Fig. 6.

The ordered binding of the OAD to the axoneme is dependent on the ODA-DC. (A–C, Upper) Immunofluorescence staining of temporary dikaryons: (A) oda1oda6×oda1oda6::ODA1–HA expressing DC2–3×HA, (B) wild type×oda1, and (C) wild type×oda6. The time after mating is noted above each panel. Dikaryons were demembranated and labeled with (A) anti-HA or (B and C) anti-IC2 antibody. (A–C, Lower) The fluorescence intensity of DC2-HA or IC2 in axonemes originally lacking those proteins was normalized respectively with that of oda1oda6::ODA1–HA (A, arrows) or wild-type (B and C, arrows) axonemes in the same dikaryon. (A) Binding of the HA-tagged ODA-DC proceeded from the proximal part of the oda1oda6 axoneme to the distal part. (B) Similarly, binding of OAD proceeded from proximal to distal in the oda1 axoneme. (C) In contrast, binding of OAD gradually increased over the whole length of the oda6 axoneme.

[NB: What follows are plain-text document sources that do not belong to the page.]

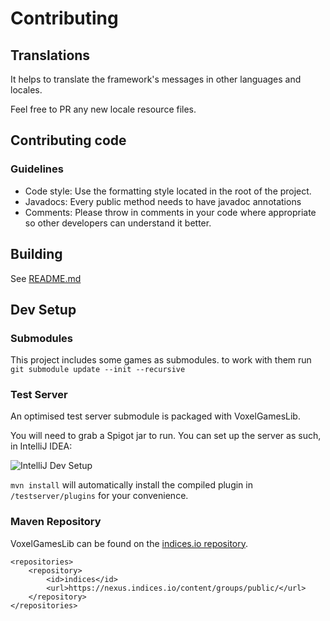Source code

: # Contributing

## Translations

It helps to translate the framework's messages in other languages and locales.

Feel free to PR any new locale resource files.

## Contributing code

### Guidelines

* Code style: Use the formatting style located in the root of the project.
* Javadocs: Every public method needs to have javadoc annotations
* Comments: Please throw in comments in your code where appropriate so other developers can understand it better.

## Building

See [README.md](README.md)

## Dev Setup

### Submodules

This project includes some games as submodules. to work with them run 
`git submodule update --init --recursive`

### Test Server

An optimised test server submodule is packaged with VoxelGamesLib.

You will need to grab a Spigot jar to run. You can set up the server as such, in IntelliJ IDEA:

![IntelliJ Dev Setup](https://i.imgur.com/GTxsHjO.png)

`mvn install` will automatically install the compiled plugin in `/testserver/plugins` for your convenience.

### Maven Repository

VoxelGamesLib can be found on the [indices.io repository](https://nexus.indices.io).

```
<repositories>
    <repository>
        <id>indices</id>
        <url>https://nexus.indices.io/content/groups/public/</url>
    </repository>
</repositories>
```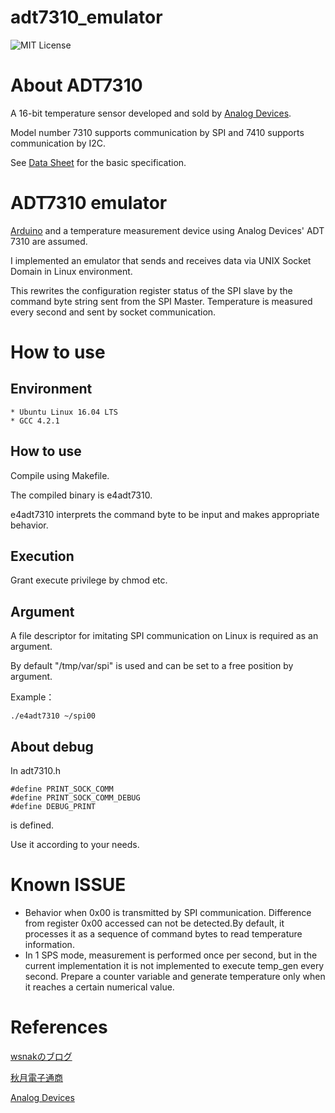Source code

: # adt7310_emulator
![MIT License](https://img.shields.io/github/license/mashape/apistatus.svg)

# About ADT7310
A 16-bit temperature sensor developed and sold by [Analog Devices](https://www.analog.com/jp/index.html).

Model number 7310 supports communication by SPI and 7410 supports communication by I2C.

See [Data Sheet](https://www.analog.com/media/en/technical-documentation/data-sheets/ADT7310.pdf) for the basic specification.

# ADT7310 emulator
[Arduino](https://www.arduino.cc/) and a temperature measurement device using Analog Devices' ADT 7310 are assumed.

I implemented an emulator that sends and receives data via UNIX Socket Domain in Linux environment.

This rewrites the configuration register status of the SPI slave by the command byte string sent from the SPI Master.
Temperature is measured every second and sent by socket communication.

# How to use
## Environment
    * Ubuntu Linux 16.04 LTS
    * GCC 4.2.1

## How to use
Compile using Makefile.

The compiled binary is e4adt7310.

e4adt7310 interprets the command byte to be input and makes appropriate behavior.

## Execution
Grant execute privilege by chmod etc.

## Argument
A file descriptor for imitating SPI communication on Linux is required as an argument.

By default "/tmp/var/spi" is used and can be set to a free position by argument.

Example：
```
./e4adt7310 ~/spi00
```

## About debug
In adt7310.h
```
#define PRINT_SOCK_COMM
#define PRINT_SOCK_COMM_DEBUG
#define DEBUG_PRINT
```
is defined.

Use it according to your needs.

# Known ISSUE
- Behavior when 0x00 is transmitted by SPI communication. Difference from register 0x00 accessed can not be detected.By default, it processes it as a sequence of command bytes to read temperature information.
- In 1 SPS mode, measurement is performed once per second, but in the current implementation it is not implemented to execute temp_gen every second. Prepare a counter variable and generate temperature only when it reaches a certain numerical value.


# References
[wsnakのブログ](http://www.wsnak.com/wsnakblog/?p=249)

[秋月電子通商](http://akizukidenshi.com/catalog/g/gM-06708/)

[Analog Devices](https://www.analog.com/jp/index.html)

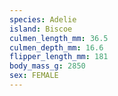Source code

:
 ```yaml
---
species: Adelie
island: Biscoe
culmen_length_mm: 36.5
culmen_depth_mm: 16.6
flipper_length_mm: 181
body_mass_g: 2850
sex: FEMALE
---
```

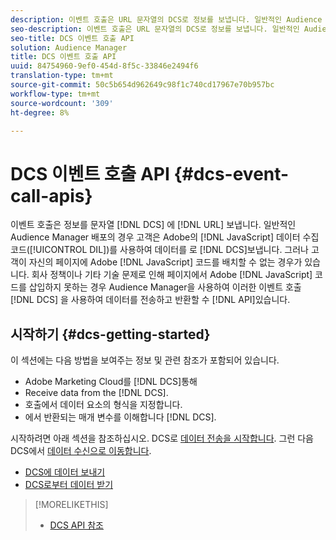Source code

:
 ```yaml
---
description: 이벤트 호출은 URL 문자열의 DCS로 정보를 보냅니다. 일반적인 Audience Manager 배포에서는 DIL(JavaScript 데이터 수집 코드)을 사용하여 데이터를 DCS로 보냅니다. 그러나 고객이 JavaScript 코드를 페이지에 넣을 수 없는 경우가 있습니다. 회사 정책이나 기타 기술 문제로 인해 JavaScript 코드를 페이지에 삽입하지 못하는 경우, 이러한 이벤트 호출 API를 사용하여 DCS에서 데이터를 전송하고 반환할 수 있도록 Audience Manager을 사용하여 작업할 수 있습니다.
seo-description: 이벤트 호출은 URL 문자열의 DCS로 정보를 보냅니다. 일반적인 Audience Manager 배포에서는 DIL(JavaScript 데이터 수집 코드)을 사용하여 데이터를 DCS로 보냅니다. 그러나 고객이 JavaScript 코드를 페이지에 넣을 수 없는 경우가 있습니다. 회사 정책이나 기타 기술 문제로 인해 JavaScript 코드를 페이지에 삽입하지 못하는 경우, 이러한 이벤트 호출 API를 사용하여 DCS에서 데이터를 전송하고 반환할 수 있도록 Audience Manager을 사용하여 작업할 수 있습니다.
seo-title: DCS 이벤트 호출 API
solution: Audience Manager
title: DCS 이벤트 호출 API
uuid: 84754960-9ef0-454d-8f5c-33846e2494f6
translation-type: tm+mt
source-git-commit: 50c5b654d962649c98f1c740cd17967e70b957bc
workflow-type: tm+mt
source-wordcount: '309'
ht-degree: 8%

---
```



# DCS 이벤트 호출 API {#dcs-event-call-apis}

이벤트 호출은 정보를 문자열 [!DNL DCS] 에 [!DNL URL] 보냅니다. 일반적인 Audience Manager 배포의 경우 고객은 Adobe의 [!DNL JavaScript] 데이터 수집 코드([!UICONTROL DIL])를 사용하여 데이터를 로 [!DNL DCS]보냅니다. 그러나 고객이 자신의 페이지에 Adobe [!DNL JavaScript] 코드를 배치할 수 없는 경우가 있습니다. 회사 정책이나 기타 기술 문제로 인해 페이지에서 Adobe [!DNL JavaScript] 코드를 삽입하지 못하는 경우 Audience Manager을 사용하여 이러한 이벤트 호출 [!DNL DCS] 을 사용하여 데이터를 전송하고 반환할 수 [!DNL API]있습니다.

## 시작하기 {#dcs-getting-started}

이 섹션에는 다음 방법을 보여주는 정보 및 관련 참조가 포함되어 있습니다.

* Adobe Marketing Cloud를 [!DNL DCS]통해
* Receive data from the [!DNL DCS].
* 호출에서 데이터 요소의 형식을 지정합니다.
* 에서 반환되는 매개 변수를 이해합니다 [!DNL DCS].

시작하려면 아래 섹션을 참조하십시오. DCS로 [데이터 전송을 시작합니다](../../../api/dcs-intro/dcs-event-calls/dcs-url-send.md). 그런 다음 DCS에서 [데이터 수신으로 이동합니다](../../../api/dcs-intro/dcs-event-calls/dcs-url-receive.md).

* [DCS에 데이터 보내기](dcs-url-send.md)
* [DCS로부터 데이터 받기](dcs-url-receive.md)

>[!MORELIKETHIS]
>
>* [DCS API 참조](../../../api/dcs-intro/dcs-api-reference/dcs-api-methods.md)

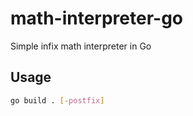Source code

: # math-interpreter-go
Simple infix math interpreter in Go

## Usage

```bash
go build . [-postfix]
```
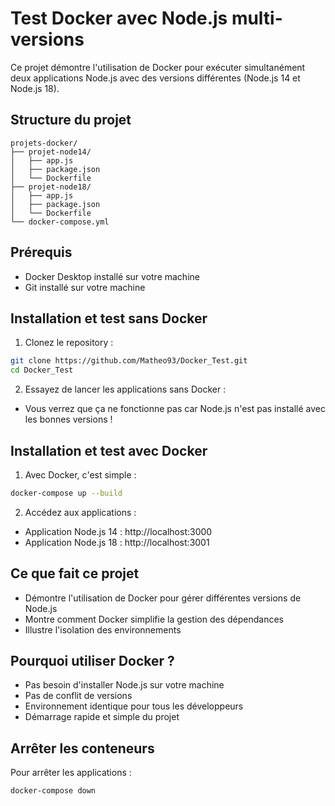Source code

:# Test Docker avec Node.js multi-versions

Ce projet démontre l'utilisation de Docker pour exécuter simultanément deux applications Node.js avec des versions différentes (Node.js 14 et Node.js 18).

## Structure du projet
```
projets-docker/
├── projet-node14/
│   ├── app.js
│   ├── package.json
│   └── Dockerfile
├── projet-node18/
│   ├── app.js
│   ├── package.json
│   └── Dockerfile
└── docker-compose.yml
```

## Prérequis
- Docker Desktop installé sur votre machine
- Git installé sur votre machine

## Installation et test sans Docker

1. Clonez le repository :
```bash
git clone https://github.com/Matheo93/Docker_Test.git
cd Docker_Test
```

2. Essayez de lancer les applications sans Docker :
- Vous verrez que ça ne fonctionne pas car Node.js n'est pas installé avec les bonnes versions !

## Installation et test avec Docker

1. Avec Docker, c'est simple :
```bash
docker-compose up --build
```

2. Accédez aux applications :
- Application Node.js 14 : http://localhost:3000
- Application Node.js 18 : http://localhost:3001

## Ce que fait ce projet

- Démontre l'utilisation de Docker pour gérer différentes versions de Node.js
- Montre comment Docker simplifie la gestion des dépendances
- Illustre l'isolation des environnements

## Pourquoi utiliser Docker ?

- Pas besoin d'installer Node.js sur votre machine
- Pas de conflit de versions
- Environnement identique pour tous les développeurs
- Démarrage rapide et simple du projet

## Arrêter les conteneurs

Pour arrêter les applications :
```bash
docker-compose down
```

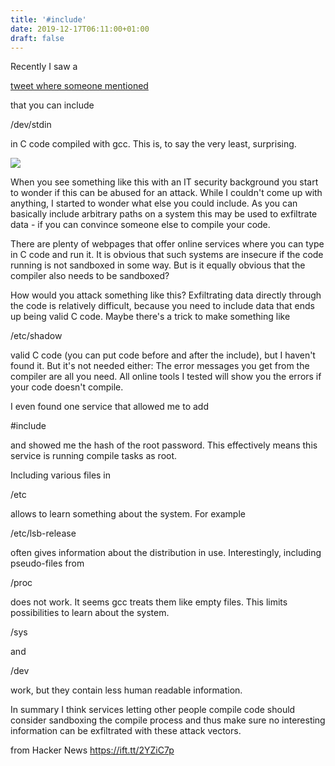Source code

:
 ```yaml
---
title: '#include'
date: 2019-12-17T06:11:00+01:00
draft: false
---
```


Recently I saw a

[tweet where someone mentioned](https://twitter.com/Poita_/status/1198413809670598662)

that you can include

/dev/stdin

in C code compiled with gcc. This is, to say the very least, surprising.

![](https://ssl-vg03.met.vgwort.de/na//dcdc9a333d3b4f4892ee58ce84fd0696)

When you see something like this with an IT security background you start to wonder if this can be abused for an attack. While I couldn't come up with anything, I started to wonder what else you could include. As you can basically include arbitrary paths on a system this may be used to exfiltrate data - if you can convince someone else to compile your code.

There are plenty of webpages that offer online services where you can type in C code and run it. It is obvious that such systems are insecure if the code running is not sandboxed in some way. But is it equally obvious that the compiler also needs to be sandboxed?

How would you attack something like this? Exfiltrating data directly through the code is relatively difficult, because you need to include data that ends up being valid C code. Maybe there's a trick to make something like

/etc/shadow

valid C code (you can put code before and after the include), but I haven't found it. But it's not needed either: The error messages you get from the compiler are all you need. All online tools I tested will show you the errors if your code doesn't compile.

I even found one service that allowed me to add

#include

and showed me the hash of the root password. This effectively means this service is running compile tasks as root.

Including various files in

/etc

allows to learn something about the system. For example

/etc/lsb-release

often gives information about the distribution in use. Interestingly, including pseudo-files from

/proc

does not work. It seems gcc treats them like empty files. This limits possibilities to learn about the system.

/sys

and

/dev

work, but they contain less human readable information.

In summary I think services letting other people compile code should consider sandboxing the compile process and thus make sure no interesting information can be exfiltrated with these attack vectors.

  
  
from Hacker News https://ift.tt/2YZiC7p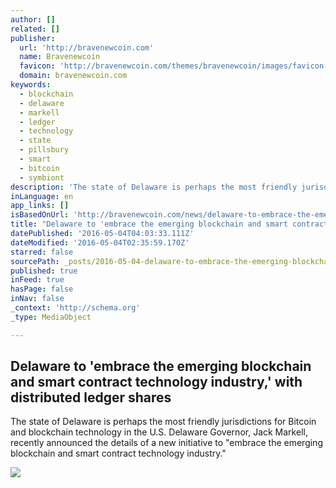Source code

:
 ```yaml
---
author: []
related: []
publisher:
  url: 'http://bravenewcoin.com'
  name: Bravenewcoin
  favicon: 'http://bravenewcoin.com/themes/bravenewcoin/images/favicon.ico'
  domain: bravenewcoin.com
keywords:
  - blockchain
  - delaware
  - markell
  - ledger
  - technology
  - state
  - pillsbury
  - smart
  - bitcoin
  - symbiont
description: 'The state of Delaware is perhaps the most friendly jurisdictions for Bitcoin and blockchain technology in the U.S. Delaware Governor, Jack Markell, recently announced the details of a new initiative to "embrace the emerging blockchain and smart contract technology industry."'
inLanguage: en
app_links: []
isBasedOnUrl: 'http://bravenewcoin.com/news/delaware-to-embrace-the-emerging-blockchain-and-smart-contract-technology-industry-with-distributed-ledger-shares/'
title: "Delaware to 'embrace the emerging blockchain and smart contract technology industry,' with distributed ledger shares"
datePublished: '2016-05-04T04:03:33.111Z'
dateModified: '2016-05-04T02:35:59.170Z'
starred: false
sourcePath: _posts/2016-05-04-delaware-to-embrace-the-emerging-blockchain-and-smart-contr.md
published: true
inFeed: true
hasPage: false
inNav: false
_context: 'http://schema.org'
_type: MediaObject

---
```

<article style=""><h1>Delaware to 'embrace the emerging blockchain and smart contract technology industry,' with distributed ledger shares</h1><p>The state of Delaware is perhaps the most friendly jurisdictions for Bitcoin and blockchain technology in the U.S. Delaware Governor, Jack Markell, recently announced the details of a new initiative to "embrace the emerging blockchain and smart contract technology industry."</p><img src="http://bravenewcoin.com/assets/Uploads/_resampled/CroppedImage400400-Wilmington-Delaware-skyline.jpg" /></article>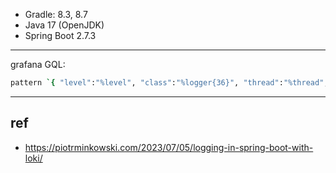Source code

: 
- Gradle: 8.3, 8.7
- Java 17 (OpenJDK)
- Spring Boot 2.7.3



---

grafana GQL:

```bash
pattern `{ "level":"%level", "class":"%logger{36}", "thread":"%thread", "message": "%message", "requestId": "%X{X-Request-ID}" }"`

```

---
## ref

- https://piotrminkowski.com/2023/07/05/logging-in-spring-boot-with-loki/

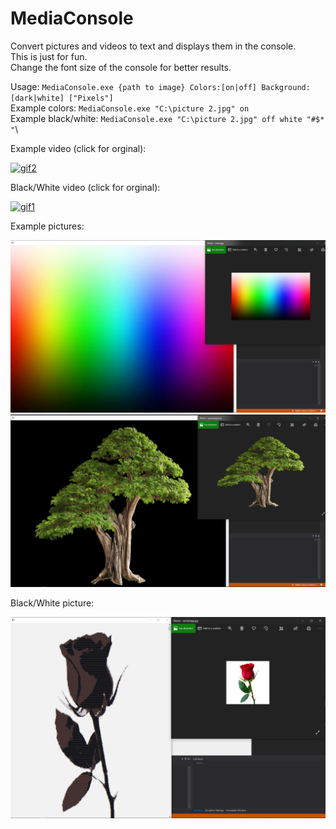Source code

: # MediaConsole
Convert pictures and videos to text and displays them in the console.\
This is just for fun.\
Change the font size of the console for better results.

Usage: ```MediaConsole.exe {path to image} Colors:[on|off] Background:[dark|white] ["Pixels"]```\
Example colors: ```MediaConsole.exe "C:\picture 2.jpg" on```\
Example black/white: ```MediaConsole.exe "C:\picture 2.jpg" off white "#$* "```\

Example video (click for orginal):

[![gif2](README/gif2.gif)](https://www.youtube.com/watch?v=vq2jYFZVMDA)

Black/White video (click for orginal):

[![gif1](README/gif1.gif)](https://www.youtube.com/watch?v=w3jLJU7DT5E)

Example pictures:

![picture1](README/picture1.jpg)
![picture2](README/picture2.jpg)

Black/White picture:

![picture3](README/picture3.jpg)



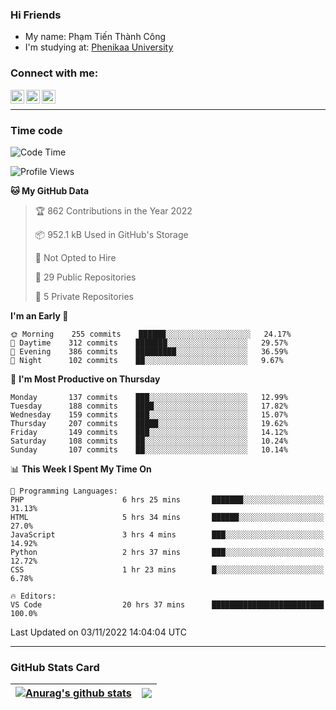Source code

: ### Hi Friends

- My name: Phạm Tiến Thành Công
- I'm studying at: [Phenikaa University]


### Connect with me:
[<img align="left" alt="PhamTienThanhCong | Facebook" width="22px" src="https://upload.wikimedia.org/wikipedia/commons/thumb/1/16/Facebook-icon-1.png/640px-Facebook-icon-1.png" />][facebook]
[<img align="left" alt="PhamTienThanhCong | Zalo" width="22px" src="https://www.anphatpc.com.vn/template/anphat_2020v2/images/icon-zalo.jpg" />][zalo]
[<img align="left" alt="PhamTienThanhCong | LinkedIn" width="22px" src="https://cdn3.iconfinder.com/data/icons/inficons/512/linkedin.png" />][linkedin]

<br />

---

### Time code

<!--START_SECTION:waka-->
![Code Time](http://img.shields.io/badge/Code%20Time-665%20hrs%2024%20mins-blue)

![Profile Views](http://img.shields.io/badge/Profile%20Views-8-blue)

**🐱 My GitHub Data** 

> 🏆 862 Contributions in the Year 2022
 > 
> 📦 952.1 kB Used in GitHub's Storage 
 > 
> 🚫 Not Opted to Hire
 > 
> 📜 29 Public Repositories 
 > 
> 🔑 5 Private Repositories  
 > 
**I'm an Early 🐤** 

```text
🌞 Morning    255 commits    ██████░░░░░░░░░░░░░░░░░░░   24.17% 
🌆 Daytime    312 commits    ███████░░░░░░░░░░░░░░░░░░   29.57% 
🌃 Evening    386 commits    █████████░░░░░░░░░░░░░░░░   36.59% 
🌙 Night      102 commits    ██░░░░░░░░░░░░░░░░░░░░░░░   9.67%

```
📅 **I'm Most Productive on Thursday** 

```text
Monday       137 commits    ███░░░░░░░░░░░░░░░░░░░░░░   12.99% 
Tuesday      188 commits    ████░░░░░░░░░░░░░░░░░░░░░   17.82% 
Wednesday    159 commits    ███░░░░░░░░░░░░░░░░░░░░░░   15.07% 
Thursday     207 commits    █████░░░░░░░░░░░░░░░░░░░░   19.62% 
Friday       149 commits    ███░░░░░░░░░░░░░░░░░░░░░░   14.12% 
Saturday     108 commits    ██░░░░░░░░░░░░░░░░░░░░░░░   10.24% 
Sunday       107 commits    ██░░░░░░░░░░░░░░░░░░░░░░░   10.14%

```


📊 **This Week I Spent My Time On** 

```text
💬 Programming Languages: 
PHP                      6 hrs 25 mins       ███████░░░░░░░░░░░░░░░░░░   31.13% 
HTML                     5 hrs 34 mins       ██████░░░░░░░░░░░░░░░░░░░   27.0% 
JavaScript               3 hrs 4 mins        ███░░░░░░░░░░░░░░░░░░░░░░   14.92% 
Python                   2 hrs 37 mins       ███░░░░░░░░░░░░░░░░░░░░░░   12.72% 
CSS                      1 hr 23 mins        █░░░░░░░░░░░░░░░░░░░░░░░░   6.78%

🔥 Editors: 
VS Code                  20 hrs 37 mins      █████████████████████████   100.0%

```


 Last Updated on 03/11/2022 14:04:04 UTC
<!--END_SECTION:waka-->

---

### GitHub Stats Card

| <a href="https://github.com/phamtienthanhcong"><img align="center" src="https://github-readme-stats.vercel.app/api?username=PhamTienThanhCong&show_icons=true&include_all_commits=true&theme=buefy&hide_border=true&theme=ocean_dark" alt="Anurag's github stats" /></a> | <a href="https://github.com/phamtienthanhcong"><img align="center" src="https://github-readme-stats.vercel.app/api/top-langs/?username=PhamTienThanhCong&layout=compact&theme=buefy&hide_border=true&theme=ocean_dark" /></a> |
| ------------- | ------------- |

[Phenikaa University]: https://phenikaa-uni.edu.vn/vi
[facebook]: https://www.facebook.com/phamtienthanhcong
[linkedin]: https://linkedin.com/in/phamtienthanhcong
[zalo]: https://zalo.me/0396396332
[tiktok]: https://www.tiktok.com/@phamtienthanhcong
[web]: https://github.com/PhamTienThanhCong/web_dev
[min project]: https://github.com/PhamTienThanhCong/Project-Of-Web
[c and cpp]: https://github.com/PhamTienThanhCong/Code_C_and_Cpro
[python]: https://github.com/PhamTienThanhCong/Python_beginer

The difference is that the ODA-DC was already present on the doublets of the oda6 axonemes but not on the doublets of the oda1 axonemes; hence, ODA assembly was constrained to follow the pattern of ODA-DC assembly in the oda1 axonemes. (D) Schematic diagrams illustrating patterns of labeling for the ODA-DC (green) and the OAD (shades of orange) in the experiments of A–C.